In 2019, a scientific report by the Crowther Lab concluded that planting trees is possibly the cheapest and most effective way to fight climate change. Beyond that, trees have incredible benefits for both our environment and its inhabitants.
We have two solutions to fight climate change: we can either reduce greenhouse gas emissions or we can capture CO2 already released into the atmosphere. For many years the focus has been on lowering emissions. Today the scientific consensus is that this is unfortunately not enough. That’s why carbon capture (and in particular reforestation) is part of the solutions considered essential by the COP21 Paris agreement to keep global temperature rise below 1.5ºC above pre-industrial levels.
Trees absorb CO2 by storing the C (Carbon) and ejecting O2 (Oxygen). Other carbon capture solutions are being developed, but reforestation is by far the most efficient and affordable solution and probably over 100 times cheaper than the next best solution.
Another extraordinary difference is the quantity of other amazing benefits of planting trees. Trees serve as habitats for millions of species, bring revenue to local populations, help us get food, fodder, and medicine, clean our air from toxins, purify our rivers and water resources, and much more. Plus, they are natural.

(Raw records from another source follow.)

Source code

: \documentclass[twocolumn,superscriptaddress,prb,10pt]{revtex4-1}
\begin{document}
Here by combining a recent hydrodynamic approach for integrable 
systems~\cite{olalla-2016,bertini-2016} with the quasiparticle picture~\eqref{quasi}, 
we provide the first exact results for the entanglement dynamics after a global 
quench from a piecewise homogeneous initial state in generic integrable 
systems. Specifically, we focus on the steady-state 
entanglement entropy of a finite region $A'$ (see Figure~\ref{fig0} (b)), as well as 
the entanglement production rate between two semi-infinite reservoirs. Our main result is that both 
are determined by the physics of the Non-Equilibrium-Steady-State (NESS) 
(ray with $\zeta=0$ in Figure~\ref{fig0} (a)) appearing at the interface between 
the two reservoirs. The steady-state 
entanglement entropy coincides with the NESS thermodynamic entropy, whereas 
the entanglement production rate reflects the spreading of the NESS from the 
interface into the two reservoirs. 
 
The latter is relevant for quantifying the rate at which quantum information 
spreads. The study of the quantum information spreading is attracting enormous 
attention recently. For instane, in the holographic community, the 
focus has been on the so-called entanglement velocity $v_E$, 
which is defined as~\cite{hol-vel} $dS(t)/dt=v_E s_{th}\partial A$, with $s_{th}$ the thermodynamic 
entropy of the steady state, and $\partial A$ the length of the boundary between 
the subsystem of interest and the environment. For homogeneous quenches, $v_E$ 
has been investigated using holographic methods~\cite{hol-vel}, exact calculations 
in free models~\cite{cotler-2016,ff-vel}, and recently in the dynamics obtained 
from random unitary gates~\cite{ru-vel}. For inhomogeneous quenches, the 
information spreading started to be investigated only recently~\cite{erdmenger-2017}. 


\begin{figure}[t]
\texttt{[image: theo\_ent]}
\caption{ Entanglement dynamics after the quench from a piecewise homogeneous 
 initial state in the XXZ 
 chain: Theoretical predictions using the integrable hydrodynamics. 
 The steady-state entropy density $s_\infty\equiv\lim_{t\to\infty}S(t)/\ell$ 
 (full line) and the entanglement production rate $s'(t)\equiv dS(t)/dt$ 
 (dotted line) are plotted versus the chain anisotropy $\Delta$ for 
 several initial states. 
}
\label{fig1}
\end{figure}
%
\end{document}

But today we are losing trees every year because of deforestation. Approximately 17% of climate change is caused by our loss of trees, an impact on global greenhouse gas emissions even greater than the entire transport sector. So we cannot pretend to fight climate change without solving deforestation.
Therefore, planting trees is essential for our planet, simply because trees address some of the most threatening issues our generation is facing: pollution, species extinction, climate change, desertification, deforestation, floods, poverty, malnutrition, and even deadly viruses. For many of these problems, planting trees is a critical part of the solution.
At Tree-Nation we are committed to planting 1 trillion trees by 2050
We consider the 1 trillion trees milestone to be sufficient to put a full stop to the continuous worldwide loss of trees, basically solving deforestation, while also allowing the capture of at least 250 billion tons of already emitted CO2 particles from the atmosphere.